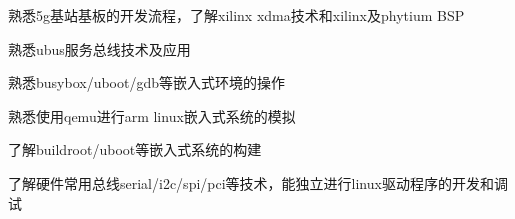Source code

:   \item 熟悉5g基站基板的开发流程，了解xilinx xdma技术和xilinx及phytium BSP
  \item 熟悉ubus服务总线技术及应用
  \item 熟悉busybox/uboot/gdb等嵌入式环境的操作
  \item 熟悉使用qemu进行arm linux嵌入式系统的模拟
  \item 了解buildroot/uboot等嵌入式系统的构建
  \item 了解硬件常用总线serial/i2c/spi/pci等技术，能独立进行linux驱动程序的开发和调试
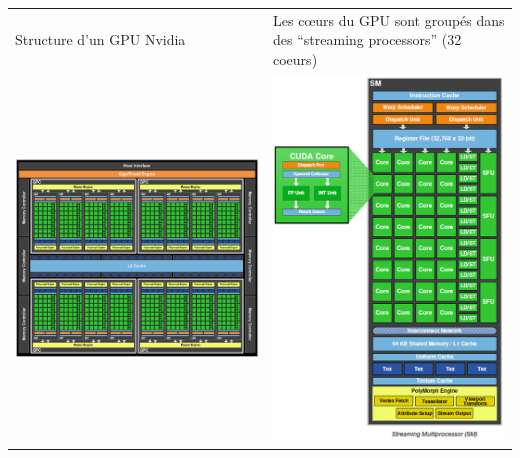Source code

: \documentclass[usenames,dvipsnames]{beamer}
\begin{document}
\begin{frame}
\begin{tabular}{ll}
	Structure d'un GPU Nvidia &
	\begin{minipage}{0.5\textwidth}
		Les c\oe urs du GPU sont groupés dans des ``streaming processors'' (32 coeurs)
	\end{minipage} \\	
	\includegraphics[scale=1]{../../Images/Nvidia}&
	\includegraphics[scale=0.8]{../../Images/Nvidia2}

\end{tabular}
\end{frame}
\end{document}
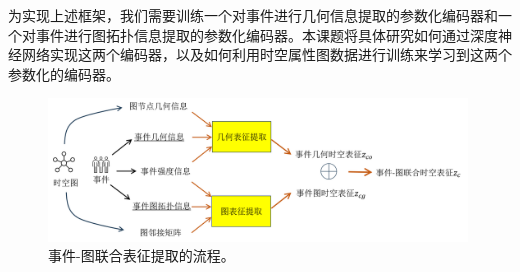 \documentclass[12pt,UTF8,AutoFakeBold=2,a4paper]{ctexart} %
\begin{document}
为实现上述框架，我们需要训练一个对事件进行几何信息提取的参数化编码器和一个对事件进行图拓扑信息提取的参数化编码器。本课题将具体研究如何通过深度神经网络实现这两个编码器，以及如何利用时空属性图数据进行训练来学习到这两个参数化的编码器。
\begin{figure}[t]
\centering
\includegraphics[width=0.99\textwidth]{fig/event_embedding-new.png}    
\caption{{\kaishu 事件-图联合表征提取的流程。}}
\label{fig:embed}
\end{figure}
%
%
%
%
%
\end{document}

--- --- ---

A faithful copy of all the data above is required, printed exactly and with no pictures.

Source code

:   \item 熟悉5g基站基板的开发流程，了解xilinx xdma技术和xilinx及phytium BSP
  \item 熟悉ubus服务总线技术及应用
  \item 熟悉busybox/uboot/gdb等嵌入式环境的操作
  \item 熟悉使用qemu进行arm linux嵌入式系统的模拟
  \item 了解buildroot/uboot等嵌入式系统的构建
  \item 了解硬件常用总线serial/i2c/spi/pci等技术，能独立进行linux驱动程序的开发和调试
Source code

: \documentclass[usenames,dvipsnames]{beamer}
\begin{document}
\begin{frame}
\begin{tabular}{ll}
	Structure d'un GPU Nvidia &
	\begin{minipage}{0.5\textwidth}
		Les c\oe urs du GPU sont groupés dans des ``streaming processors'' (32 coeurs)
	\end{minipage} \\	
	\includegraphics[scale=1]{../../Images/Nvidia}&
	\includegraphics[scale=0.8]{../../Images/Nvidia2}

\end{tabular}
\end{frame}
\end{document}
 \documentclass[12pt,UTF8,AutoFakeBold=2,a4paper]{ctexart} %
\begin{document}
为实现上述框架，我们需要训练一个对事件进行几何信息提取的参数化编码器和一个对事件进行图拓扑信息提取的参数化编码器。本课题将具体研究如何通过深度神经网络实现这两个编码器，以及如何利用时空属性图数据进行训练来学习到这两个参数化的编码器。
\begin{figure}[t]
\centering
\includegraphics[width=0.99\textwidth]{fig/event_embedding-new.png}    
\caption{{\kaishu 事件-图联合表征提取的流程。}}
\label{fig:embed}
\end{figure}
%
%
%
%
%
\end{document}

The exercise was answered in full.